The Caroline and Erwin Swann Foundation for Caricature and Cartoon, administered by the Library of Congress, has selected Ellen Berg and Prudence Peiffer to receive Swann Foundation fellowships for 2007-2008.
Berg completed her doctorate in American history at the University of California, Berkeley, in 2004 and is currently a postdoctoral fellow at the Rothermere American Art Institute at the University of Oxford. She will receive fellowship support for her research project “Where Have You Gone, Miss Columbia: American Identity and Uncle Sam’s Forgotten Partner.” Berg will draw on her training in social history and skills in art history as she explores how depictions of Columbia and Uncle Sam developed, the ensuing disappearance of Columbia, and how this came to represent a major shift in American nationalism and identity. The Library’s collections of original caricature drawings and prints contain many relevant examples.

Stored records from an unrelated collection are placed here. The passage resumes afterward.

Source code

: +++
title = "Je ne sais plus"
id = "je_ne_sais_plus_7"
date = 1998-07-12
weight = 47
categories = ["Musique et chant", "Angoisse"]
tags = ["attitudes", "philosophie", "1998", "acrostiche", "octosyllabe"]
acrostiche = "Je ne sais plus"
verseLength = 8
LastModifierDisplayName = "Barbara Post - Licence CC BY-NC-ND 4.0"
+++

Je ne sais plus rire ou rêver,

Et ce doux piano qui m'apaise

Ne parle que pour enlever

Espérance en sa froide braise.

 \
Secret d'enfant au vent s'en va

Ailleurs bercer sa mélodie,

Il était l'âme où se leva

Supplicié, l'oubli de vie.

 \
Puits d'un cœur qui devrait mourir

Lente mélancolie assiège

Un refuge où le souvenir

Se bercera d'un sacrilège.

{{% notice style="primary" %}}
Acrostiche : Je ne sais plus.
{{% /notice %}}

Peiffer, a doctoral candidate in art history at Harvard University, was awarded a fellowship that will support her work on her dissertation "Routine Extremism: Ad Reinhardt and Modern Art." Reinhardt (1913-1967) used the term “routine extremism” to refer to a code of living that would unite aesthetic ritual and everyday routine, as well as political responsibility and artistic detachment. Peiffer asserts that no aspect of Reinhardt’s art was more central to this concept than his numerous cartoon collages, which were published over four decades in such periodicals as P.M., The New Masses and ArtNews. Peiffer will study cartoons by Reinhardt’s contemporaries, including works by Miguel Covarrubias (1903-1957), whose influence on Reinhardt merits more research and development. The Library’s collections include exemplary holdings of Covarrubias’ original work, as well as original drawings by other cartoonists who also published their work in the same periodicals as Reinhardt during the same period.
This year the foundation’s advisory board awarded two fellowships, at $7,500 each, instead of one (usually with a stipend of $15,000), owing to an unusually large number of strong applications.
As Swann fellows, Berg and Peiffer will be required to make use of the Library’s collections and be in residence for at least two weeks during the award period. Each fellow also will deliver a public lecture on her work in progress during the award period.
New York advertising executive Erwin Swann (1906 1973) established the Swann Foundation for Caricature and Cartoon in 1967. An avid collector, Swann assembled a large group of original drawings by more than 500 artists, spanning two centuries, which his estate bequeathed to the Library of Congress in the 1970s. Swann’s original purpose was to build a collection of original drawings by significant creators of humorous and satiric art and to encourage the study of original cartoon and caricature drawings as works of art. The foundation’s support of research and academic publication is carried out in part through a program of fellowships.